Fermat's last theorem. Where is the mistake?

I am trying something with Fermat's last theorem:
Maybe I am totally wrong about this and so I wanted to post it here for you guys to try and check it.
Fermat's last theorem states that you will not find any $$x,y,z \in \mathbb{N}$$ that satisfy : $$x^n + y^n = z^n$$ where $$n>2$$ and $$n \in N$$ as well.

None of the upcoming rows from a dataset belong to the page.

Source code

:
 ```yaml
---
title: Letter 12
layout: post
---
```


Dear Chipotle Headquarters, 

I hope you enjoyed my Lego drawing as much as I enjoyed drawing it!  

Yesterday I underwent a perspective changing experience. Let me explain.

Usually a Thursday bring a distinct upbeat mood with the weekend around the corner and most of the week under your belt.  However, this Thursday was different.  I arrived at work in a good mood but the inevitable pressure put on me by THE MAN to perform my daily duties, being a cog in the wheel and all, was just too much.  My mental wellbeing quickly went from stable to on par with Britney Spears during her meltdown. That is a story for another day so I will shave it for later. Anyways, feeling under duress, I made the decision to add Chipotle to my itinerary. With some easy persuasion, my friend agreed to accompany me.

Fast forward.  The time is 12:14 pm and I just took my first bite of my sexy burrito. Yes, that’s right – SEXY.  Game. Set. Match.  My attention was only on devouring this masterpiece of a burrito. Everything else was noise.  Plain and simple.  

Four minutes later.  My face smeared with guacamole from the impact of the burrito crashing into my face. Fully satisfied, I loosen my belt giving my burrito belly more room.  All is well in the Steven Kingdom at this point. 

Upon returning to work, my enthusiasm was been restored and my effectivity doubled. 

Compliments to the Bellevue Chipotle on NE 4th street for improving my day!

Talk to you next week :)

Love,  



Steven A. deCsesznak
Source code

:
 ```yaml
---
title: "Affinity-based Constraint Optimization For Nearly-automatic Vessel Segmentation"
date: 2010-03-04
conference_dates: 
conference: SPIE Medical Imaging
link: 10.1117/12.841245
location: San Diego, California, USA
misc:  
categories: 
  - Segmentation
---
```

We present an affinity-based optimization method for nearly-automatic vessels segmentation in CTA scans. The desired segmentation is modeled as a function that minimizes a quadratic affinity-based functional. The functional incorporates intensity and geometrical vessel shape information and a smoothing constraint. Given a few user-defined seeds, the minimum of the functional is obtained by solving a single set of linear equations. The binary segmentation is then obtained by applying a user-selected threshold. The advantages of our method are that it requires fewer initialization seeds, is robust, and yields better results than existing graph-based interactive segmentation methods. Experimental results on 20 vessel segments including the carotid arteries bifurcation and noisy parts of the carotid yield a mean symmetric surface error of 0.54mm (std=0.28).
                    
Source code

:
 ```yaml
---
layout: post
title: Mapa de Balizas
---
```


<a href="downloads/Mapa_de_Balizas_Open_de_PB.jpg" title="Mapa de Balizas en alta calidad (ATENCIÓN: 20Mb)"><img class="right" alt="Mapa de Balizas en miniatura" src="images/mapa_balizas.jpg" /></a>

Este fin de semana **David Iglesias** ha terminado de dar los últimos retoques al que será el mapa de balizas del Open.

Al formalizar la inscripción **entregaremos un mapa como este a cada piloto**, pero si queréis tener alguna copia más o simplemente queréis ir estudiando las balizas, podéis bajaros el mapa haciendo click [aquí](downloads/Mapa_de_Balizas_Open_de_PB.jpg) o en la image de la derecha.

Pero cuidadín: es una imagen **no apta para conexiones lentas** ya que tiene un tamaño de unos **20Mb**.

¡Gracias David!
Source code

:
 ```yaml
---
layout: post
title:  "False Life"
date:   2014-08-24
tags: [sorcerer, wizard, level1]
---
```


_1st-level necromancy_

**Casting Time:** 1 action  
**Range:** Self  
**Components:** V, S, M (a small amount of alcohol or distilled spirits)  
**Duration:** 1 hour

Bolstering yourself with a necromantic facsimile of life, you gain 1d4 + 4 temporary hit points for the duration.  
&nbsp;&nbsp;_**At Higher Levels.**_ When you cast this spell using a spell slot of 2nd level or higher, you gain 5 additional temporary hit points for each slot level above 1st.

Here is what I thought about:
let $$n=t+k$$
substitute this to the equation gives us:
$$x^{t+k} + y^{t+k} = z^n$$
$$x^t x^k + y^t y^k = z^n$$
$$x^t x^k + y^t y^k = x^n + y^n$$
$$x^n ( x^{t+k-n} -1) = y^n(1-y^{t+k-n})$$
now, I know that $$t+k-n$$ is always $$0$$
and so no matter which number we choose we get that $$1 + 1 = z^a$$
$$2=z^a$$ has no solutions for $$z,a \in \mathbb{N}$$
so we get that no numbers satisfy fermat's last theorem.
Even if there were x,y that satisfy this, $$1-x^{m}$$ would be negative while $$y^{m} -1$$ would be positive.
But I can't see the mistake here...

• You lost me after "$t+k-n$ is always $0$". Could you elaborate what you have done? – Ishan Deo Jun 9 at 19:17
• @IshanDeo No matter which numbers we choose we get that 1-1=0. while that is true, I don't see how we can pick x,y and and get that $x^0 + y^0 = z^0$ (or $z^a$).. that just breaks the rule that $z \in \mathbb{N}$ or that $a \in N > 2$ – dexamol Jun 9 at 19:20
• Since $t+k-n=0$, we have $x^{t+k-n}=y^{t+k-n}=1$ so your equation just reads $0=0$. Not sure what you hope to conclude from that. – lulu Jun 9 at 19:23

Since $$t+k-n=0,$$ $$x^n(x^{t+k-n}-1)=y^n(1-y^{t+k-n})$$ means $$x^n\times 0=y^n\times 0.$$ I think you want to say $$x^n=y^n$$ from here, but that of course is not correct.